Claro que é considerável o esforço a ser feito, também, na transformação do comportamento de todos nós, cidadãos. Menos jeitinho e mais solidariedade (inclusive com outros povos). Menos farinha pouca, meu pirão primeiro e mais confiança na troca de experiências e no trabalho coletivo. Uso racional dos recursos naturais, sempre! Jamais percamos de vista que só pode ser chamado de desenvolvimento aquilo que melhora as condições presentes sem comprometer a qualidade de vida das gerações futuras. E, lógico, menos paternalismo. Por mais eficiente que seja um Estado, quem faz de verdade uma nação são as pessoas que nela vivem. Nesse pedaço Vandré tinha razão: quem sabe faz a hora. Bom astral e vocação para a alegria e a superação os brasileiros já têm. É fundamental que eles se importem mais uns com os outros, cultivem laços de afinidade e carinho e trabalhem mais seus interesses como grupo.
Levo meu sonho adiante imaginando que as ações nas três frentes (ingresso pra valer na sociedade de conhecimento, melhoria radical dos serviços públicos e adoção de novos padrões de convivência social) poderiam ser lubrificadas por sistemas integrados de planejamento.

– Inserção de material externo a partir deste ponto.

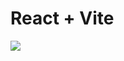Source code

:# React + Vite


<img src = "https://user-images.githubusercontent.com/84088547/134285151-c48ab745-49ec-4404-9caa-29d70e39596b.png](https://drive.google.com/drive/folders/1FXr0SKswmOeOMLZJ7kBAkiFueRGTOOd2?usp=drive_link)https://drive.google.com/drive/folders/1FXr0SKswmOeOMLZJ7kBAkiFueRGTOOd2?usp=drive_link](https://drive.google.com/uc?export=download&id=12sno01r4Oeg9-4VhmiCwMGpIVGRiYC0T)https://drive.google.com/uc?export=download&id=12sno01r4Oeg9-4VhmiCwMGpIVGRiYC0T"/>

Reunindo por meio de fóruns e outros mecanismos tanto órgãos públicos (federais, estaduais e municipais) quanto instituições privadas, especialistas e cidadãos interessados poderiam pensar o país e suas necessidades no longo prazo de modo a definir cronogramas e metas em áreas específicas: educação, saúde, ciência e tecnologia, segurança pública, cultura, transportes etc. O “Conselhão” criado por Lula foi um passo positivo nesse rumo. Por que não repetir a experiência nos estados? Dá, no entanto, para aprimorar significativamente a coisa. Por exemplo, estabelecendo metas e critérios para avaliar o cumprimento dos objetivos e aferir o grau de satisfação da população com os resultados alcançados.
Vai aí minha última viagem. Que meçamos nosso progresso não por meio dos números frios de indicadores como PIB, renda per capita etc. Mas apurando algo de identificação mais problemática, embora bem mais relevante: se estamos ou não nos sentindo mais felizes.